This article is reposted from Chaincatcher.
Original Author: Lao Bai (X: @Wuhuoqiu)
As a former VC investor, what do you think about the current discourse on “VC is dead” in the CT community?
Regarding the payment issue, I will answer seriously. I actually have quite a few thoughts on this discourse.
Let’s start with the conclusion –
- It is an undeniable fact that some VCs have died.
- Overall, VCs will not die; they will continue to exist and drive the industry forward.
- VCs are actually entering a phase of “clearing out” and “survival of the fittest,” similar to the internet bubble in 2000. This is the “debt” of the last bull market, and after a few years of repayment, we will enter a new phase of healthy growth, but the threshold will be much higher than before.
Next, let’s elaborate on each point.
1.Some VCs have died.
Asian VCs are probably the hardest hit in this round. Since this year, the top few have either shut down or disbanded, and the remaining ones may not even make a move for months, focusing instead on exiting their current portfolios. Raising new funds has also become quite difficult.
In Europe and the US, the second and third-tier VCs have been relatively okay in the first half of the year, which is related to their LP structure and capital size.

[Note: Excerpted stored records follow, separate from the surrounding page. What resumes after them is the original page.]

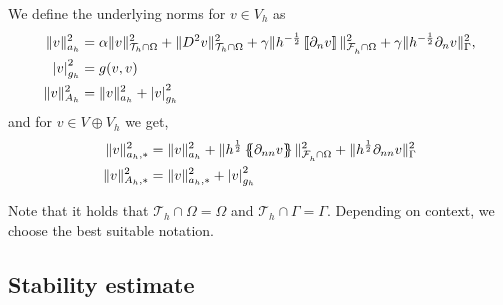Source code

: We define the underlying norms for $ v \in V_{h} $ as
    \begin{align}
        \label{eq:bi_ah_norm}
        \| v \|_{ a_{h} }^{ 2 } & =    \alpha \|   v \|_{ \mathcal{T} _{h} \cap \Omega  }^{ 2}  + \| D^2 v \|_{\mathcal{T} _{h} \cap \Omega   }^{ 2 } + \gamma \| h^{-\frac{1}{2}} \left[\!\left[  \partial _{n} v  \right]\!\right]   \|_{ \mathcal{F}_{h}^{}\cap \Omega    }^{ 2
        } + \gamma \| h^{-\frac{1}{2}}  \partial _{n} v    \|_{ \Gamma   }^{ 2 },    \\
        \label{eq:bi_gh_norm}
\left\lvert  v  \right\rvert _{g_{h}}^{2} & = g( v,v) \\
        \label{eq:bi_Ah_norm}
\| v \|_{A_{h}  }^{  2}  & = \| v \|_{ a_{h} }^{ 2 } + \left\lvert  v  \right\rvert _{g_{h}}^{2} \\
    \end{align}
and for $v \in V \oplus V_{h}$ we get, \[
    \begin{split}
\| v \|_{ a_{h}, * }^{  2} & =\| v \|_{ a_{h} }^{ 2 } +  \| h^{\frac{1}{2}} \left\{\!\!\left\{ \partial _{nn} v \right\}\!\!\right\}   \|_{\mathcal{F} _{h}^{} \cap \Omega   }^{  2} +  \| h^{\frac{1}{2}} \partial _{nn} v    \|_{ \Gamma }^{  2}  \\
\| v \|_{A_{h},*  }^{  2}  & = \| v \|_{ a_{h},* }^{ 2 } + \left\lvert  v  \right\rvert _{g_{h}}^{2}
    \end{split}
\]
\begin{remark}
Note that it holds that $\mathcal{T} _{h} \cap  \Omega   = \Omega  $ and $\mathcal{T} _{h} \cap  \Gamma  = \Gamma $. Depending on context, we choose the best suitable notation.
\end{remark}



\subsection{Stability estimate}%
\label{sub:stability_estimate}

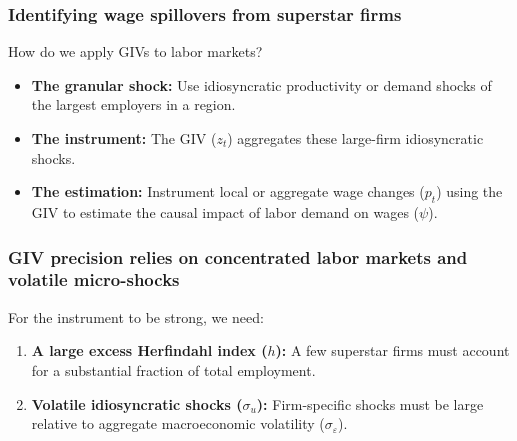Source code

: \documentclass[aspectratio=169,11pt]{beamer}
\begin{document}
\begin{frame}
\frametitle{Identifying wage spillovers from superstar firms}

\vspace{0.5cm}
{\Large
How do we apply GIVs to labor markets?
}

\vspace{1cm}
\begin{itemize}
    \item \textbf{The granular shock:} Use idiosyncratic productivity or demand shocks of the largest employers in a region.
    \item \textbf{The instrument:} The GIV ($z_t$) aggregates these large-firm idiosyncratic shocks.
    \item \textbf{The estimation:} Instrument local or aggregate wage changes ($p_t$) using the GIV to estimate the causal impact of labor demand on wages ($\psi$).
\end{itemize}

\end{frame}

\begin{frame}
\frametitle{GIV precision relies on concentrated labor markets and volatile micro-shocks}

\vspace{0.5cm}
{\Large
For the instrument to be strong, we need:
}

\vspace{1cm}
\begin{enumerate}
    \item \textbf{A large excess Herfindahl index ($h$):} A few superstar firms must account for a substantial fraction of total employment.
    \vspace{0.5cm}
    \item \textbf{Volatile idiosyncratic shocks ($\sigma_u$):} Firm-specific shocks must be large relative to aggregate macroeconomic volatility ($\sigma_\varepsilon$).
\end{enumerate}

\end{frame}
\end{document}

However, in the second half of the year, especially in the last month or two, there has been a noticeable decline in activity among Asian VCs, with investment frequency decreasing and some simply not investing anymore or transitioning to pure Liquid Funds. Some investment managers/partners have started telling me on TG, “It’s too hard, it’s difficult to exit.” The impact of the 1011 disaster on the liquidity of copycats is fatal, and it is now beginning to affect VC confidence.
The few leading firms in Europe and the US seem to be less affected, at least on the surface.

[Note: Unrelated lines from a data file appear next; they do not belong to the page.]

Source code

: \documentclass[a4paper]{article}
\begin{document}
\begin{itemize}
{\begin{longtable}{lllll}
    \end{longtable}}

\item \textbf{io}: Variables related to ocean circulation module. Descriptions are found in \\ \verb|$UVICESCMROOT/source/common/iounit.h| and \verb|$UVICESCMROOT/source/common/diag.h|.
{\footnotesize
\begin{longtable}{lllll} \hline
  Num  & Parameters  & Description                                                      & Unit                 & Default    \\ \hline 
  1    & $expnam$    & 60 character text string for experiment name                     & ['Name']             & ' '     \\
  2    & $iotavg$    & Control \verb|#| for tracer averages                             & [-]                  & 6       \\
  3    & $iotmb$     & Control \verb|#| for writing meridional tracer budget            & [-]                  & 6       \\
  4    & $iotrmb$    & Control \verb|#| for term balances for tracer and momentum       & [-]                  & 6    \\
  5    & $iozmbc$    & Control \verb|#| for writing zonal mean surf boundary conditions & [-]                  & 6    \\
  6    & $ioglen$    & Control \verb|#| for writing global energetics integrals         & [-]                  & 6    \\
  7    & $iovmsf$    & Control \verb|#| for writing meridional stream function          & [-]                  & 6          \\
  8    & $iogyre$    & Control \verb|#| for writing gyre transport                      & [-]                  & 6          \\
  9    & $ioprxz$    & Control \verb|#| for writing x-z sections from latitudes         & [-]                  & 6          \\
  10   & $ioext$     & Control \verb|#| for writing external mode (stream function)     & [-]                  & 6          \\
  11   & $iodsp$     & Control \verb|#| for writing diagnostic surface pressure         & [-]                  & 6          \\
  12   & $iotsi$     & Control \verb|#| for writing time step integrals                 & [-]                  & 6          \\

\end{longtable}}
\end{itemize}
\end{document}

In fact, this round of “bear market” for VCs is a “delayed effect” following the Luna crash in 2022. At that time, the secondary market was bearish, but the primary market, whether in terms of project valuations or the amount of capital raised by VCs, was not significantly affected. Many new VCs were established after the Luna crash (e.g., ABCDE). The thinking at that time was not wrong; several star projects in DeFi Summer, like MakerDAO and Uniswap, were built during the bear market of 2018-2019. The VCs from that wave made a fortune during the bull market of 2021. Doing VC during a bear market, investing in good projects, and then enjoying the bull market was the plan!
But ideals are often rich, while reality is stark, and there are three reasons for this.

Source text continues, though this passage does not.